I made tha along ime ago, i was looking hrough my phoobucket and saw that


----------



## BJJ Boy (Jan 21, 2007)

Well, its okay i guess. After seeing evil ash's new one it doesn't look to great.

The font is pretty good, the background and the fighter are pretty boring and the fade make it looks bad.

But good job.


----------



## B-Real (Oct 1, 2006)

The background doesn't have much appeal. Downloading some nice brushes would be a good place to start. Not too much more to say. 
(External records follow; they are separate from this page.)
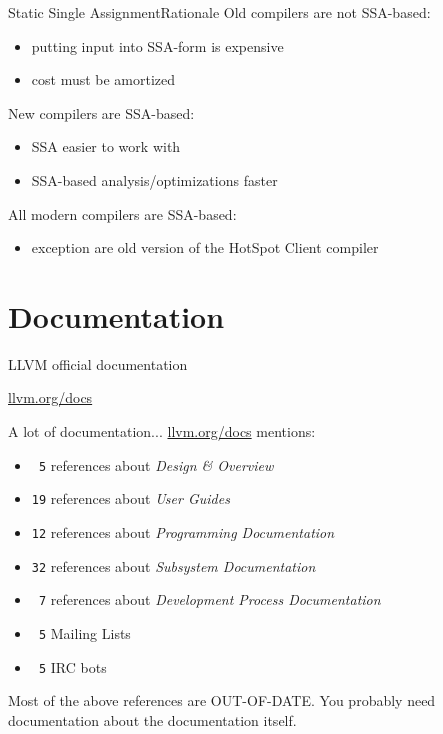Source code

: \documentclass[10pt,mathserif]{beamer}
\begin{document}
\begin{frame}{Static Single Assignment}{Rationale}
	Old compilers are not SSA-based:
	\begin{itemize}
		\item putting input into SSA-form is expensive
		\item cost must be amortized
	\end{itemize}
	
	\vfill
	New compilers are SSA-based:
	\begin{itemize}
		\item SSA easier to work with
		\item SSA-based analysis/optimizations faster
	\end{itemize}
	
	\vfill
	All modern compilers are SSA-based:
	\begin{itemize}
		\item exception are old version of the HotSpot Client compiler
	\end{itemize}
\end{frame}


\section{Documentation}
\begin{frame}[t]{LLVM official documentation}
	\begin{center}
		\begin{Huge}
			\vfill
			\url{llvm.org/docs}
			\vfill
		\end{Huge}
	\end{center}
\end{frame}

\begin{frame}[t]{A lot of documentation...}
	\url{llvm.org/docs} mentions:
	\begin{itemize}
		\item \texttt{\ 5} references about \textit{Design \& Overview}
		\item \texttt{19} references about \textit{User Guides}
		\item \texttt{12} references about \textit{Programming Documentation}
		\item \texttt{32} references about \textit{Subsystem Documentation}
		\item \texttt{\ 7} references about \textit{Development Process Documentation}
		\item \texttt{\ 5} Mailing Lists
		\item \texttt{\ 5} IRC bots
	\end{itemize}
	\vfill
	Most of the above references are \alert{OUT-OF-DATE}.
	\vfill
	You probably need documentation about the documentation itself.
	\vfill
\end{frame}
\end{document}
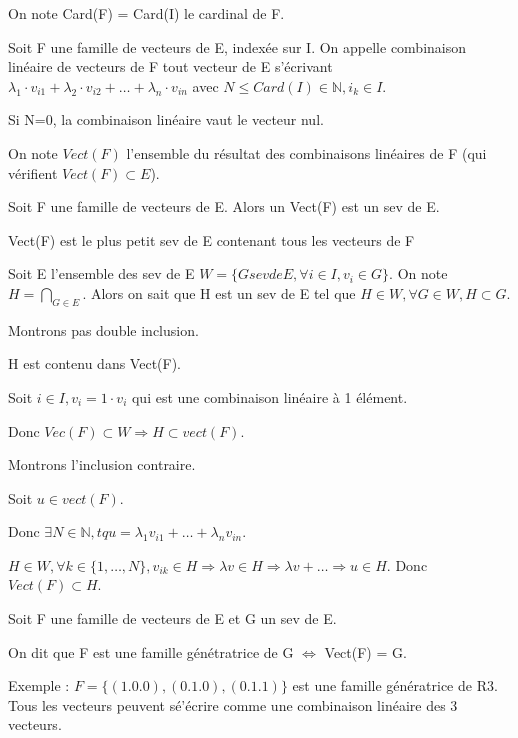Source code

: \documentclass[french]{yLectureNote}
\newcommand{\N}[0]{\mathbb{N}}
\begin{document}
\begin{definition}
On note Card(F) = Card(I) le cardinal de F.
\end{definition}
\begin{definition}
Soit F une famille de vecteurs de E, indexée sur I. On appelle combinaison linéaire de vecteurs de F tout vecteur de E s'écrivant \(\lambda_1\cdot v_{i1}+\lambda_2\cdot v_{i2}+\dots+\lambda_n\cdot v_{in}\) avec \(N\leq Card(I)\in \N, i_k\in I\).

Si N=0, la combinaison linéaire vaut le vecteur nul.
\end{definition}
On note \(Vect(F)\) l'ensemble du résultat des combinaisons linéaires de F (qui vérifient \(Vect(F)\subset E\)).
\begin{proposition}
Soit F une famille de vecteurs de E. Alors un Vect(F) est un sev de E.
\end{proposition}
%
\begin{proposition}
Vect(F) est le plus petit sev de E contenant tous les vecteurs de F
\end{proposition}
\begin{myproof}
Soit E l'ensemble des sev de E \(W = \{G sev de E,\forall i\in I, v_i \in G\}\). On note \(H = \bigcap_{G\in E}\). Alors on sait que H est un sev de E tel que \(H\in W, \forall G\in W, H\subset G\).

Montrons pas double inclusion.

H est contenu dans Vect(F).

Soit \(i\in I, v_i = 1\cdot v_i\) qui est une combinaison linéaire à 1 élément.

Donc \(Vec(F)\subset W \Rightarrow H\subset vect(F)\).

Montrons l'inclusion contraire.

Soit \(u\in vect(F)\).

Donc \(\exists N\in \N, tq u = \lambda_1v_{i1}+\dots+\lambda_n v_{in}\).

\(H\in W, \forall k\in \{1,\dots,N\}, v_{ik}\in H \Rightarrow \lambda v \in H \Rightarrow \lambda v+\dots \Rightarrow u\in H\).
Donc \(Vect(F)\subset H\).
\end{myproof}
\begin{definition}
Soit F une famille de vecteurs de E et G un sev de E.

On dit que F est une famille génétratrice de G \(\iff\) Vect(F) = G.

\end{definition}
Exemple : \(F=\{(1.0.0),(0.1.0),(0.1.1)\}\) est une famille génératrice de R3. Tous les vecteurs peuvent sé'écrire comme une combinaison linéaire des 3 vecteurs.
\end{document}

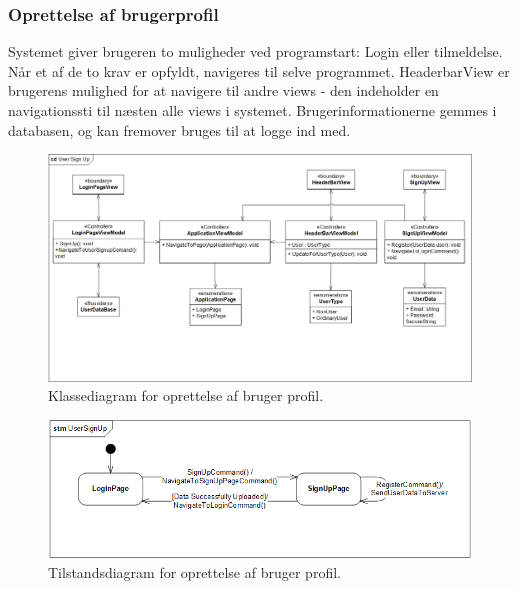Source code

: \documentclass[Rapport/Rapport_main.tex]{subfiles}
\begin{document}
\subsubsection{Oprettelse af brugerprofil}
Systemet giver brugeren to muligheder ved programstart: Login eller tilmeldelse. Når et af de to krav er opfyldt, navigeres til selve programmet. HeaderbarView er brugerens mulighed for at navigere til andre views - den indeholder en navigationssti til næsten alle views i systemet. Brugerinformationerne gemmes i databasen, og kan fremover bruges til at logge ind med.  
\begin{figure}[H]
    \centering
    \includegraphics[width=\textwidth]{Arkitektur/Softwarearkitektur/User_Signup/graphics/UserSignUpCD.png}
    \caption{Klassediagram for oprettelse af bruger profil. }
    \label{fig:UserSignUpCD}
\end{figure}
\begin{figure}[H]
    \centering
    \includegraphics[width=\textwidth]{Arkitektur/Softwarearkitektur/User_Signup/graphics/UserSignUpSTM.png}
    \caption{Tilstandsdiagram for oprettelse af bruger profil. }
    \label{fig:UserSignUpSTM}
\end{figure}
\end{document}
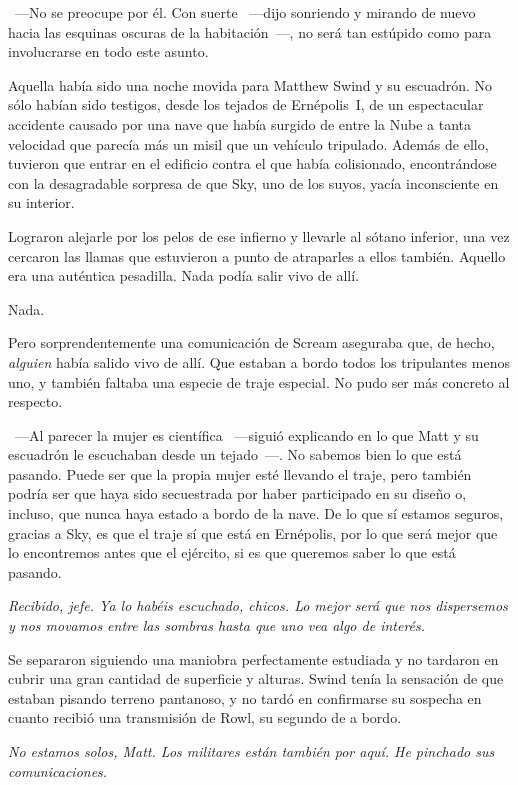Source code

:~---No se preocupe por él. Con suerte ~---dijo sonriendo y mirando de nuevo hacia las esquinas oscuras de la habitación~---, no será tan estúpido como para involucrarse en todo este asunto.

\bigskip\noindent
Aquella había sido una noche movida para Matthew Swind y su escuadrón. No sólo habían sido testigos, desde los tejados de Ernépolis~I, de un espectacular accidente causado por una nave que había surgido de entre la Nube a tanta velocidad que parecía más un misil que un vehículo tripulado. Además de ello, tuvieron que entrar en el edificio contra el que había colisionado, encontrándose con la desagradable sorpresa de que Sky, uno de los suyos, yacía inconsciente en su interior.

Lograron alejarle por los pelos de ese infierno y llevarle al sótano inferior, una vez cercaron las llamas que estuvieron a punto de atraparles a ellos también. Aquello era una auténtica pesadilla. Nada podía salir vivo de allí.

Nada.

Pero sorprendentemente una comunicación de Scream aseguraba que, de hecho, \emph{alguien} había salido vivo de allí. Que estaban a bordo todos los tripulantes menos uno, y también faltaba una especie de traje especial. No pudo ser más concreto al respecto.

~---Al parecer la mujer es científica ~---siguió explicando en lo que Matt y su escuadrón le escuchaban desde un tejado~---. No sabemos bien lo que está pasando. Puede ser que la propia mujer esté llevando el traje, pero también podría ser que haya sido secuestrada por haber participado en su diseño o, incluso, que nunca haya estado a bordo de la nave. De lo que sí estamos seguros, gracias a Sky, es que el traje sí que está en Ernépolis, por lo que será mejor que lo encontremos antes que el ejército, si es que queremos saber lo que está pasando.

\emph{Recibido, jefe. Ya lo habéis escuchado, chicos. Lo mejor será que nos dispersemos y nos movamos entre las sombras hasta que uno vea algo de interés.}

Se separaron siguiendo una maniobra perfectamente estudiada y no tardaron en cubrir una gran cantidad de superficie y alturas. Swind tenía la sensación de que estaban pisando terreno pantanoso, y no tardó en confirmarse su sospecha en cuanto recibió una transmisión de Rowl, su segundo de a bordo.

\emph{No estamos solos, Matt. Los militares están también por aquí. He pinchado sus comunicaciones.}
Check out the following links;

deviantART Search: Abstract Brushes

Browsing Photoshop Brushes on deviantART


----------



## AmRiT (Apr 23, 2007)

sorry for Double Post...


----------



## AmRiT (Apr 23, 2007)

Evil Ash said:


> The background doesn't have much appeal. Downloading some nice brushes would be a good place to start. Not too much more to say.
> 
> Check out the following links;
> 
> ...



lol, Brushes...

that was made 2 years ago... I've go much better since then...


----------



## B-Real (Oct 1, 2006)

Okay? So, are you able to post your better work?


----------



## AmRiT (Apr 23, 2007)

erm... none of them are to do with UFC










thats not great, but allot better...



















these are all pretty old, i cant find any of me recent ones..


----------



## B-Real (Oct 1, 2006)

Well they show good basic skill. Your work looks similar to a friend of mine's work(Did that make sense?). You shall have to make some new MMA banners!


----------



## AmRiT (Apr 23, 2007)

Evil Ash said:


> Well they show good basic skill. Your work looks similar to a friend of mine's work(Did that make sense?). You shall have to make some new MMA banners!


lol

banners?

like for the top of the page, or sigs?


----------



## B-Real (Oct 1, 2006)

Signature banners. They become a signature banner when they're placed in your signature. That's how I look at it anyway..


----------



## CroCopPride (Jan 13, 2007)

xAmRiT said:


> erm... none of them are to do with UFC
> 
> 
> 
> ...


come on man u didnt do this
looking that the sig u made theres no way u did these


----------



## AmRiT (Apr 23, 2007)

CroCopPride said:


> come on man u didnt do this
> looking that the sig u made theres no way u did these


rofl....

are you joking???

ever heard of improvements???


----------



## CroCopPride (Jan 13, 2007)

my bad i though u said u just made it


----------



## AmRiT (Apr 23, 2007)

CroCopPride said:


> my bad i though u said u just made it


oh, thats cool

i would like point the title of the thread out though, 'Something I made during TUF 3...'


----------